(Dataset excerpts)

────────────────────────────────────────

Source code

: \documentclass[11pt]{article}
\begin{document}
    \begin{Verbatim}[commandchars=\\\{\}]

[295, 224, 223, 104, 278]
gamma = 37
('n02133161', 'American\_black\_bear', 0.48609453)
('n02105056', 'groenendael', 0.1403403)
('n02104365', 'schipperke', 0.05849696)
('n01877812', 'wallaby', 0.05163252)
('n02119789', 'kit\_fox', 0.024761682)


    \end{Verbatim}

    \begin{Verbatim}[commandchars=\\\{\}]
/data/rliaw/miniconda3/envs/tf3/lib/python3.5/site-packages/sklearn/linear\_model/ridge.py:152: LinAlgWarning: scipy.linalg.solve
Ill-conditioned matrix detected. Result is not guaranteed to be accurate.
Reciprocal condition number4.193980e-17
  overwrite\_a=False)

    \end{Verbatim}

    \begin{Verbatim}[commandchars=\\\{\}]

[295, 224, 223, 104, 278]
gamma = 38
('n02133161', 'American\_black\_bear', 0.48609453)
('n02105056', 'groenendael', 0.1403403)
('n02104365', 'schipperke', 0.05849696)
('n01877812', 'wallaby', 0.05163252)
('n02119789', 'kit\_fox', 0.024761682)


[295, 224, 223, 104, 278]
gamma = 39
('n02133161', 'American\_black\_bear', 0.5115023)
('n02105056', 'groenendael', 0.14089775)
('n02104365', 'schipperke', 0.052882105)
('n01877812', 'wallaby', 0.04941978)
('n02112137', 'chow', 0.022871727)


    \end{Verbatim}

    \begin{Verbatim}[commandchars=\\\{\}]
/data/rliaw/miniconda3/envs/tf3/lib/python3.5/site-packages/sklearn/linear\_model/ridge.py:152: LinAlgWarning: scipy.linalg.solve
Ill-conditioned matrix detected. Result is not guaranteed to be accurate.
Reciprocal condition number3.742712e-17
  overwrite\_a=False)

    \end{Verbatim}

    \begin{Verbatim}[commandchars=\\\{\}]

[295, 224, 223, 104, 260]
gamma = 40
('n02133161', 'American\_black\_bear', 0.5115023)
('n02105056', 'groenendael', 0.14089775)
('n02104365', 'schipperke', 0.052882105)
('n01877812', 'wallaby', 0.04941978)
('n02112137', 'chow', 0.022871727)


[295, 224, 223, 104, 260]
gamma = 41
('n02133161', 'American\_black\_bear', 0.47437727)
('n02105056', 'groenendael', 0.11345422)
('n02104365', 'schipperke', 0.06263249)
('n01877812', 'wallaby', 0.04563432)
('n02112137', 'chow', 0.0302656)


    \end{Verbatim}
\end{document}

────────────────────────────────────────

Retype the data exactly as given.

**Exercise solution**
Source code

: \documentclass[11pt]{article}
\begin{document}
    \begin{Verbatim}[commandchars=\\\{\}]

[295, 224, 223, 104, 278]
gamma = 37
('n02133161', 'American\_black\_bear', 0.48609453)
('n02105056', 'groenendael', 0.1403403)
('n02104365', 'schipperke', 0.05849696)
('n01877812', 'wallaby', 0.05163252)
('n02119789', 'kit\_fox', 0.024761682)


    \end{Verbatim}

    \begin{Verbatim}[commandchars=\\\{\}]
/data/rliaw/miniconda3/envs/tf3/lib/python3.5/site-packages/sklearn/linear\_model/ridge.py:152: LinAlgWarning: scipy.linalg.solve
Ill-conditioned matrix detected. Result is not guaranteed to be accurate.
Reciprocal condition number4.193980e-17
  overwrite\_a=False)

    \end{Verbatim}

    \begin{Verbatim}[commandchars=\\\{\}]

[295, 224, 223, 104, 278]
gamma = 38
('n02133161', 'American\_black\_bear', 0.48609453)
('n02105056', 'groenendael', 0.1403403)
('n02104365', 'schipperke', 0.05849696)
('n01877812', 'wallaby', 0.05163252)
('n02119789', 'kit\_fox', 0.024761682)


[295, 224, 223, 104, 278]
gamma = 39
('n02133161', 'American\_black\_bear', 0.5115023)
('n02105056', 'groenendael', 0.14089775)
('n02104365', 'schipperke', 0.052882105)
('n01877812', 'wallaby', 0.04941978)
('n02112137', 'chow', 0.022871727)


    \end{Verbatim}

    \begin{Verbatim}[commandchars=\\\{\}]
/data/rliaw/miniconda3/envs/tf3/lib/python3.5/site-packages/sklearn/linear\_model/ridge.py:152: LinAlgWarning: scipy.linalg.solve
Ill-conditioned matrix detected. Result is not guaranteed to be accurate.
Reciprocal condition number3.742712e-17
  overwrite\_a=False)

    \end{Verbatim}

    \begin{Verbatim}[commandchars=\\\{\}]

[295, 224, 223, 104, 260]
gamma = 40
('n02133161', 'American\_black\_bear', 0.5115023)
('n02105056', 'groenendael', 0.14089775)
('n02104365', 'schipperke', 0.052882105)
('n01877812', 'wallaby', 0.04941978)
('n02112137', 'chow', 0.022871727)


[295, 224, 223, 104, 260]
gamma = 41
('n02133161', 'American\_black\_bear', 0.47437727)
('n02105056', 'groenendael', 0.11345422)
('n02104365', 'schipperke', 0.06263249)
('n01877812', 'wallaby', 0.04563432)
('n02112137', 'chow', 0.0302656)


    \end{Verbatim}
\end{document}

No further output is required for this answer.